**Task goal**. For the records below, copy exactly the span that begins at the line containing "# DormAllocation" and stops after the line containing "## …or create", minus any pictures.

[Stored data]
▬▬▬▬▬▬▬▬▬▬
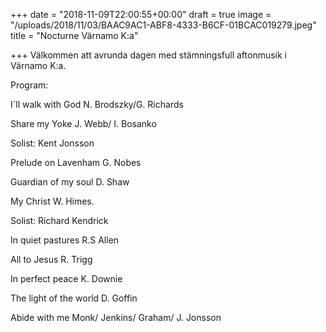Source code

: +++
date = "2018-11-09T22:00:55+00:00"
draft = true
image = "/uploads/2018/11/03/BAAC9AC1-ABF8-4333-B6CF-01BCAC019279.jpeg"
title = "Nocturne Värnamo K:a"

+++
Välkommen att avrunda dagen med stämningsfull aftonmusik i Värnamo K:a.

Program:

I´ll walk with God​ N. Brodszky/G. Richards

Share my Yoke​ J. Webb/ I. Bosanko

Solist: Kent Jonsson

Prelude on Lavenham​ G. Nobes

Guardian of my soul ​D. Shaw

My Christ​​ W. Himes.

Solist: Richard Kendrick​

In quiet pastures​ R.S Allen

All to Jesus​​ R. Trigg

In perfect peace​ K. Downie

The light of the world​ D. Goffin

Abide with me​ Monk/ Jenkins/ Graham/ J. Jonsson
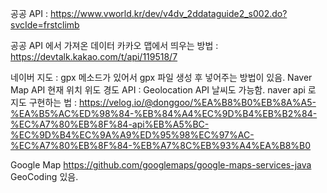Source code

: 공공 API : https://www.vworld.kr/dev/v4dv_2ddataguide2_s002.do?svcIde=frstclimb

공공 API 에서 가져온 데이터 카카오 맵에서 띄우는 방법 : https://devtalk.kakao.com/t/api/119518/7

네이버 지도 : gpx 메소드가 있어서 gpx 파일 생성 후 넣어주는 방법이 있음.
Naver Map API
현재 위치 위도 경도 API : Geolocation API
날씨도 가능함.
naver api 로 지도 구현하는 법 : https://velog.io/@donggoo/%EA%B8%B0%EB%8A%A5-%EA%B5%AC%ED%98%84-%EB%84%A4%EC%9D%B4%EB%B2%84-%EC%A7%80%EB%8F%84-api%EB%A5%BC-%EC%9D%B4%EC%9A%A9%ED%95%98%EC%97%AC-%EC%A7%80%EB%8F%84-%EB%A7%8C%EB%93%A4%EA%B8%B0


Google Map
https://github.com/googlemaps/google-maps-services-java
GeoCoding 있음.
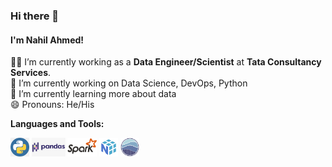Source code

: ### Hi there 👋

#### I'm Nahil Ahmed! 

👨‍💻 I’m currently working as a <b>Data Engineer/Scientist</b> at <b>Tata Consultancy Services</b>.\
🔭 I’m currently working on Data Science, DevOps, Python\
🌱 I’m currently learning more about data\
😄 Pronouns: He/His

**Languages and Tools:**  

<code><img height="30" src="Images/python.png"></code>
<code><img height="30" src="Images/pandas.png"></code>
<code><img height="30" src="Images/spark.png"></code>
<code><img height="30" src="Images/numpy.png"></code>
<code><img height="30" src="Images/seaborn.png"></code>




<!--
**nahilahmed/nahilahmed** is a ✨ _special_ ✨ repository because its `README.md` (this file) appears on your GitHub profile.

Here are some ideas to get you started:

- 🔭 I’m currently working on ...
- 🌱 I’m currently learning ...
- 👯 I’m looking to collaborate on ...
- 🤔 I’m looking for help with ...
- 💬 Ask me about ...
- 📫 How to reach me: ...
- 😄 Pronouns: ...
- ⚡ Fun fact: ...
-->
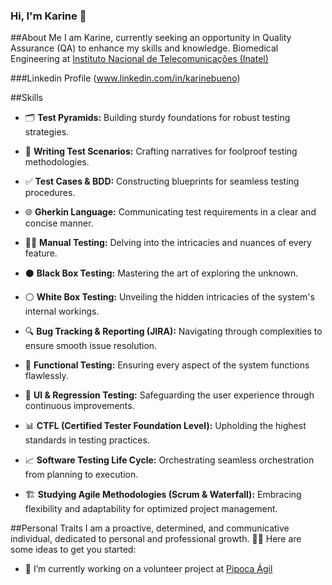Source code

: ### Hi, I'm Karine 👋

##About Me
I am Karine, currently seeking an opportunity in Quality Assurance (QA) to enhance my skills and knowledge.
Biomedical Engineering at [Instituto Nacional de Telecomunicações (Inatel)](https://inatel.br/)

###Linkedin Profile
(www.linkedin.com/in/karinebueno)

##Skills
- 🗂️ **Test Pyramids:** Building sturdy foundations for robust testing strategies.
- 📝 **Writing Test Scenarios:** Crafting narratives for foolproof testing methodologies.
- ✅ **Test Cases & BDD:** Constructing blueprints for seamless testing procedures.
- 🌐 **Gherkin Language:** Communicating test requirements in a clear and concise manner.

- 🕵️‍♂️ **Manual Testing:** Delving into the intricacies and nuances of every feature.
- ⚫ **Black Box Testing:** Mastering the art of exploring the unknown.
- ⚪ **White Box Testing:** Unveiling the hidden intricacies of the system's internal workings.

- 🔍 **Bug Tracking & Reporting (JIRA):** Navigating through complexities to ensure smooth issue resolution.
- 🌟 **Functional Testing:** Ensuring every aspect of the system functions flawlessly.
- 🔄 **UI & Regression Testing:** Safeguarding the user experience through continuous improvements.
- 📊 **CTFL (Certified Tester Foundation Level):** Upholding the highest standards in testing practices.

- 📈 **Software Testing Life Cycle:** Orchestrating seamless orchestration from planning to execution.
- 🏗️ **Studying Agile Methodologies (Scrum & Waterfall):** Embracing flexibility and adaptability for optimized project management.

##Personal Traits
I am a proactive, determined, and communicative individual, dedicated to personal and professional growth. 🌱💪
Here are some ideas to get you started:

- 🔭 I’m currently working on a volunteer project at [Pipoca Ágil](https://www.linkedin.com/company/pipoca-%C3%A1gil/mycompany/verification/)


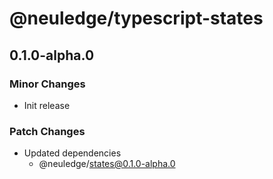 # @neuledge/typescript-states

## 0.1.0-alpha.0

### Minor Changes

- Init release

### Patch Changes

- Updated dependencies
  - @neuledge/states@0.1.0-alpha.0
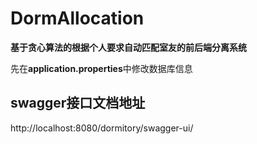 # DormAllocation
**基于贪心算法的根据个人要求自动匹配室友的前后端分离系统**

先在**application.properties**中修改数据库信息
## swagger接口文档地址
http://localhost:8080/dormitory/swagger-ui/
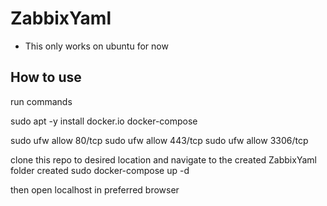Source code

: # ZabbixYaml
- This only works on ubuntu for now
## How to use
run commands

sudo apt -y install docker.io docker-compose

sudo ufw allow 80/tcp
sudo ufw allow 443/tcp
sudo ufw allow 3306/tcp

clone this repo to desired location and navigate to the created ZabbixYaml folder created
sudo docker-compose up -d

then open localhost in preferred browser
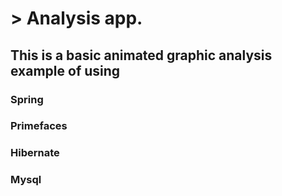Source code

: # > Analysis app.

## This is a basic animated graphic analysis example of using

### Spring
### Primefaces
### Hibernate
### Mysql

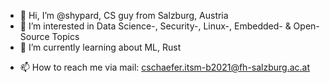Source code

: - 👋 Hi, I’m @shypard, CS guy from Salzburg, Austria
- 👀 I’m interested in Data Science-, Security-, Linux-, Embedded- & Open-Source Topics
- 🌱 I’m currently learning about ML, Rust
<!-- - 💞️ I’m looking to collaborate on --->
- 📫 How to reach me via mail: cschaefer.itsm-b2021@fh-salzburg.ac.at

<!---
shypard/shypard is a ✨ special ✨ repository because its `README.md` (this file) appears on your GitHub profile.
You can click the Preview link to take a look at your changes.
--->
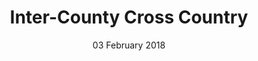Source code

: ---
layout: default
title: Inter-County Cross Country
date: 03 February 2018
location: Berkshire
---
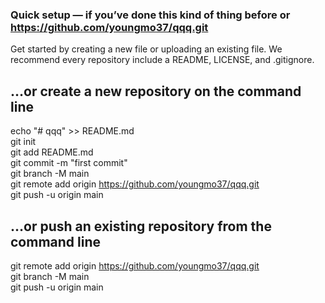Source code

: ### Quick setup — if you’ve done this kind of thing before or https://github.com/youngmo37/qqq.git  

Get started by creating a new file or uploading an existing file. 
We recommend every repository include a README, LICENSE, and .gitignore. 

## …or create a new repository on the command line  
echo "# qqq" >> README.md  
git init  
git add README.md  
git commit -m "first commit"  
git branch -M main  
git remote add origin https://github.com/youngmo37/qqq.git  
git push -u origin main  

## …or push an existing repository from the command line
git remote add origin https://github.com/youngmo37/qqq.git  
git branch -M main  
git push -u origin main  
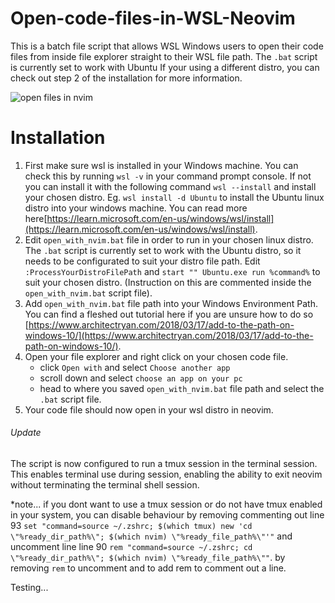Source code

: # Open-code-files-in-WSL-Neovim
This is a batch file script that allows WSL Windows users to open their code files from inside file explorer straight to their WSL file path. The `.bat` script is currently set to work with Ubuntu If your using a different distro, you can check out step 2 of the installation for more information.

![open files in nvim](https://github.com/user-attachments/assets/c199fc91-2002-48ae-ba4f-e76d8985e7ca)

# Installation
1. First make sure wsl is installed in your Windows machine. You can check this by running `wsl -v` in your command prompt console. If not you can install it with the following command `wsl --install` and install your chosen distro. Eg. `wsl install -d Ubuntu` to install the Ubuntu linux distro into your windows machine. You can read more here[https://learn.microsoft.com/en-us/windows/wsl/install](https://learn.microsoft.com/en-us/windows/wsl/install).
2. Edit `open_with_nvim.bat` file in order to run in your chosen linux distro. The `.bat` script is currently set to work with the Ubuntu distro, so it needs to be configurated to suit your distro file path. Edit `:ProcessYourDistroFilePath` and `start "" Ubuntu.exe run %command%` to suit your chosen distro. (Instruction on this are commented inside the `open_with_nvim.bat` script file).
3. Add `open_with_nvim.bat` file path into your Windows Environment Path. You can find a fleshed out tutorial here if you are unsure how to do so [https://www.architectryan.com/2018/03/17/add-to-the-path-on-windows-10/](https://www.architectryan.com/2018/03/17/add-to-the-path-on-windows-10/).
4. Open your file explorer and right click on your chosen code file.
    - click `Open with` and select `Choose another app`
    - scroll down and select `choose an app on your pc`
    - head to where you saved `open_with_nvim.bat` file path and select the `.bat` script file.
5. Your code file should now open in your wsl distro in neovim.

###### Update
The script is now configured to run a tmux session in the terminal session. This enables terminal use during session, enabling the ability to exit neovim without terminating the terminal shell session. 

*note... if you dont want to use a tmux session or do not have tmux enabled in your system, you can disable behaviour by removing commenting out line 93 `set "command=source ~/.zshrc; $(which tmux) new 'cd \"%ready_dir_path%\"; $(which nvim) \"%ready_file_path%\"'"` and uncomment line line 90 `rem "command=source ~/.zshrc; cd \"%ready_dir_path%\"; $(which nvim) \"%ready_file_path%\""`. by removing `rem` to uncomment and to add rem to comment out a line.

Testing...

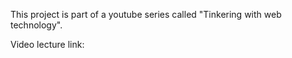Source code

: This project is part of a youtube series called "Tinkering with web technology".

Video lecture link: 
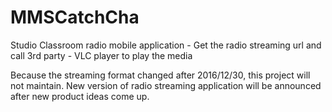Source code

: # MMSCatchCha
Studio Classroom radio mobile application - Get the radio streaming url and call 3rd party - VLC player to play the media

Because the streaming format changed after 2016/12/30, this project will not maintain.
New version of radio streaming application will be announced after new product ideas come up.
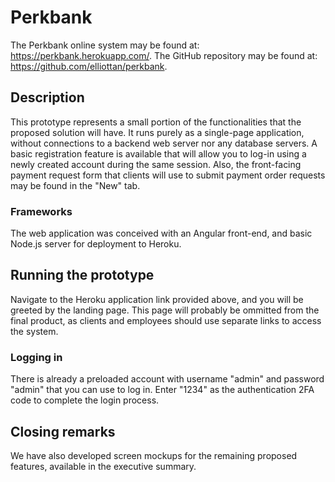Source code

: # Perkbank
The Perkbank online system may be found at: https://perkbank.herokuapp.com/.
The GitHub repository may be found at: https://github.com/elliottan/perkbank.

## Description
This prototype represents a small portion of the functionalities that the proposed solution will have. It runs purely as a single-page application, without connections to a backend web server nor any database servers. A basic registration feature is available that will allow you to log-in using a newly created account during the same session. Also, the front-facing payment request form that clients will use to submit payment order requests may be found in the "New" tab.

### Frameworks
The web application was conceived with an Angular front-end, and basic Node.js server for deployment to Heroku.

## Running the prototype
Navigate to the Heroku application link provided above, and you will be greeted by the landing page. This page will probably be ommitted from the final product, as clients and employees should use separate links to access the system.

### Logging in
There is already a preloaded account with username "admin" and password "admin" that you can use to log in. Enter "1234" as the authentication 2FA code to complete the login process.

## Closing remarks
We have also developed screen mockups for the remaining proposed features, available in the executive summary.
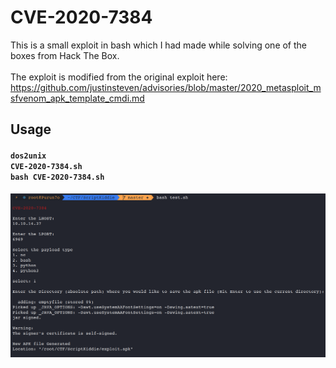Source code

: # CVE-2020-7384

This is a small exploit in bash which I had made while solving one of the boxes from Hack The Box.
<br><br>The exploit is modified from the original exploit here: https://github.com/justinsteven/advisories/blob/master/2020_metasploit_msfvenom_apk_template_cmdi.md

## Usage 
#### <code>dos2unix CVE-2020-7384.sh</code><br><code>bash CVE-2020-7384.sh</code>

![Image](https://raw.githubusercontent.com/nikhil1232/CVE-2020-7384/main/index.PNG)</br></br>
▬▬▬▬▬▬▬▬▬▬
**Result**.
 # DormAllocation
**基于贪心算法的根据个人要求自动匹配室友的前后端分离系统**

先在**application.properties**中修改数据库信息
## swagger接口文档地址
http://localhost:8080/dormitory/swagger-ui/
Source code

: # ZabbixYaml
- This only works on ubuntu for now
## How to use
run commands

sudo apt -y install docker.io docker-compose

sudo ufw allow 80/tcp
sudo ufw allow 443/tcp
sudo ufw allow 3306/tcp

clone this repo to desired location and navigate to the created ZabbixYaml folder created
sudo docker-compose up -d

then open localhost in preferred browser
Source code

: # > Analysis app.

## This is a basic animated graphic analysis example of using

### Spring
### Primefaces
### Hibernate
### Mysql

Source code

: - 👋 Hi, I’m @shypard, CS guy from Salzburg, Austria
- 👀 I’m interested in Data Science-, Security-, Linux-, Embedded- & Open-Source Topics
- 🌱 I’m currently learning about ML, Rust
<!-- - 💞️ I’m looking to collaborate on --->
- 📫 How to reach me via mail: cschaefer.itsm-b2021@fh-salzburg.ac.at

<!---
shypard/shypard is a ✨ special ✨ repository because its `README.md` (this file) appears on your GitHub profile.
You can click the Preview link to take a look at your changes.
--->
Source code

: ---
layout: default
title: Inter-County Cross Country
date: 03 February 2018
location: Berkshire
---
Source code

: ### Quick setup — if you’ve done this kind of thing before or https://github.com/youngmo37/qqq.git  

Get started by creating a new file or uploading an existing file. 
We recommend every repository include a README, LICENSE, and .gitignore. 

## …or create a new repository on the command line  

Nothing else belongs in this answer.